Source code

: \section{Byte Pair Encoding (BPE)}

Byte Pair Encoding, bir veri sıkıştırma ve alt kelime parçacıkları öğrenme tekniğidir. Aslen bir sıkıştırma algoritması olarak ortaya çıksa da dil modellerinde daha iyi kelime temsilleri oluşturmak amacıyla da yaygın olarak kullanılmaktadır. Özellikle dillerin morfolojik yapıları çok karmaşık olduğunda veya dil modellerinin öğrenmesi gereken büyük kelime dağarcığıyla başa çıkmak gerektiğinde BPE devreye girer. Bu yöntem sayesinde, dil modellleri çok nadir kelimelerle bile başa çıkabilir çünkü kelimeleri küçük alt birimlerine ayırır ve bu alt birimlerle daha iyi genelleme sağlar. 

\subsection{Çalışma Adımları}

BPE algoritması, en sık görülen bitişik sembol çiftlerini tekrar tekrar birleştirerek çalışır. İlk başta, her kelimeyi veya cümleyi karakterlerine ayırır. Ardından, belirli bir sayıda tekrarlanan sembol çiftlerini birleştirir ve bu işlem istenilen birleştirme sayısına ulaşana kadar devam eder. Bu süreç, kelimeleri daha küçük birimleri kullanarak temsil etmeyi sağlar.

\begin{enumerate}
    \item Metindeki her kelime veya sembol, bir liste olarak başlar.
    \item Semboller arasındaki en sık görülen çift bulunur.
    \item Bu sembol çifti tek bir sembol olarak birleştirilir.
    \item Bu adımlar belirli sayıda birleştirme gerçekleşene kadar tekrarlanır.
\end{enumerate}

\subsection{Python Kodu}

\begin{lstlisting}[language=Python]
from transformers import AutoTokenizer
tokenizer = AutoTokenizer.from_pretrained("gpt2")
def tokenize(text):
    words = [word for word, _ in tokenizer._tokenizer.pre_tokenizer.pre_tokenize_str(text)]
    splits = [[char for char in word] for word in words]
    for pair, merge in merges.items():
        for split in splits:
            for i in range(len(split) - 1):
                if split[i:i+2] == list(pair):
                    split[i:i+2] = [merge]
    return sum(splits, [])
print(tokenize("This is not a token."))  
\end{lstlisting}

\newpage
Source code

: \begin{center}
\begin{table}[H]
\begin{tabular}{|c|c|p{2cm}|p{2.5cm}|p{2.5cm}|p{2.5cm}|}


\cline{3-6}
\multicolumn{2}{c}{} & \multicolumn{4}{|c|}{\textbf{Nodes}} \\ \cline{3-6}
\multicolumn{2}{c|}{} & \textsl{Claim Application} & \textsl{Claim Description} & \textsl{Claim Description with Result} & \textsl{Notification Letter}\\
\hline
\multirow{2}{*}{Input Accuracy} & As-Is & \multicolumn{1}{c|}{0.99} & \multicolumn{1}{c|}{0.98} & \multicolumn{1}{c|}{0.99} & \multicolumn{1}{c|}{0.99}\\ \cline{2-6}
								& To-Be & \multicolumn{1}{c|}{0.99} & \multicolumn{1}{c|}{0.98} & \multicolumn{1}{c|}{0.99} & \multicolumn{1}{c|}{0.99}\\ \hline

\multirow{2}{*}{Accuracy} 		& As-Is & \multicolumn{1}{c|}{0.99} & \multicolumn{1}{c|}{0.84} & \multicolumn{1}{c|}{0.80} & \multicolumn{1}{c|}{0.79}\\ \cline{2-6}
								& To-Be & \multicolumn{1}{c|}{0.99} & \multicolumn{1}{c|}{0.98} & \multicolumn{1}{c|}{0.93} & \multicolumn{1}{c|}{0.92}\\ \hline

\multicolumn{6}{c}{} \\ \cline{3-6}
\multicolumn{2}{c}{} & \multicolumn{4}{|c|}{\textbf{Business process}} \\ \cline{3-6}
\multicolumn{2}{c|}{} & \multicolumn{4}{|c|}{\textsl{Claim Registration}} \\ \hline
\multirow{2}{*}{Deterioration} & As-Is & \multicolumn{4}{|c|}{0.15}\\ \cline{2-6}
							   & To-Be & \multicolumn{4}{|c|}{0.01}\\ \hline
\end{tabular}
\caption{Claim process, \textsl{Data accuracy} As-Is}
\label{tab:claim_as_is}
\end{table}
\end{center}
:::::
Across the lines of the material above, tally those holding the word "textsl" and state the number by itself.

Worked solution:
3